Just to clarify, here I am only worried about the non-crossed and in fact single-level case. I don’t see any easy route for crossed random effects, which is why we have been content to just get reasonable
estimates uncertainty estimates for means, etc., when there are crossed random effects (http://arxiv.org/abs/1106.2125).
(Some extra details: In one case, I am fitting a propensity score model where there are really more than 2e8 somewhat similar treatments. Perhaps ignoring the ones that aren’t common (say, only considering treatments where I have over 1e4 treated units), I want to predict the treatment from a number of features. One approach is to go totally unpooled (your secret weapon), but I think variance will be a problem here sense there are so many features. Another approach is to use some other kind of shrinkage, like the lasso or the grouped lasso.)
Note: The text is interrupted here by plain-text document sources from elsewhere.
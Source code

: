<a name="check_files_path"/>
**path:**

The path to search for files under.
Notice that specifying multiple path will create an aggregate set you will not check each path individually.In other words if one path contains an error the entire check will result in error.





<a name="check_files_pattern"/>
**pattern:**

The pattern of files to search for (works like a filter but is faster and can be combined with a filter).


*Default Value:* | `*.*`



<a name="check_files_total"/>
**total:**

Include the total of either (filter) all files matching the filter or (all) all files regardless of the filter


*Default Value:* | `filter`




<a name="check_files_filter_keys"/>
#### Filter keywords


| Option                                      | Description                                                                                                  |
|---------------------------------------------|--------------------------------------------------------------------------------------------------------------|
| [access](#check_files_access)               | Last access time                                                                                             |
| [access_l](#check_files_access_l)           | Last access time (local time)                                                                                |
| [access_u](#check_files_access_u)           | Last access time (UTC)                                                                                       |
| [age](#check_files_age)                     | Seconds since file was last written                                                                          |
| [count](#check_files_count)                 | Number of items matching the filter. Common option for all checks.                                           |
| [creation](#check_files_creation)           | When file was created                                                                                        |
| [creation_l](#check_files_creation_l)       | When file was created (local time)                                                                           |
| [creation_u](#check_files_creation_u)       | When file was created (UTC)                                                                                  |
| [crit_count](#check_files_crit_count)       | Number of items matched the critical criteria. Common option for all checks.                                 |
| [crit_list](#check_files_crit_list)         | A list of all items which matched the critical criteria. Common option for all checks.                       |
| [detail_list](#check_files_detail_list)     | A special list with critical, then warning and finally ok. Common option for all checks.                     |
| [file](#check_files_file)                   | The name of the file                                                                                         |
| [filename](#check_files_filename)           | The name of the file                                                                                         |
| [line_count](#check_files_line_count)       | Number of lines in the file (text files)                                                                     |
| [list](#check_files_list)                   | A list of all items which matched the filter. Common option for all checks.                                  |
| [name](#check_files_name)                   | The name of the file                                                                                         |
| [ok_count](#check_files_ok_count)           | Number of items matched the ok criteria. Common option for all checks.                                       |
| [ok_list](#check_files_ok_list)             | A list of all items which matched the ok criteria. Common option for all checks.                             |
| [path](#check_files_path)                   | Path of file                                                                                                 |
Your ideas (or those of your blog readers) are appreciated!
I’ve been thinking about this problem for awhile. It seems likely to me that some Gibbs-like and EM-like solutions should be possible. (And if there’s an EM solution, there should be a variational Bayes solution too.) Here are the pieces, as I envision it:
– The two-stage analysis (separate model fir to each group, then a group-level regression of the group estimates) leads to Gibbs (or EM), in which the fitted group-level model (including the estimation uncertainty) is used as a prior and fed back into the individual-level analyses.
– Speeding things up by analyzing subsets of the data. The trick is to do the sampling where you have more data than necessary (e.g., “California”) but not in the sparser groups (“Rhode Island,” etc.).
– Ultimately getting all the data back in the model, once things have stabilized. This has a bit of the feel of particle filtering.
– My guess is that the way to go is to get this working for a particular problem of interest, then could think about how to implement it efficiently in Stan etc.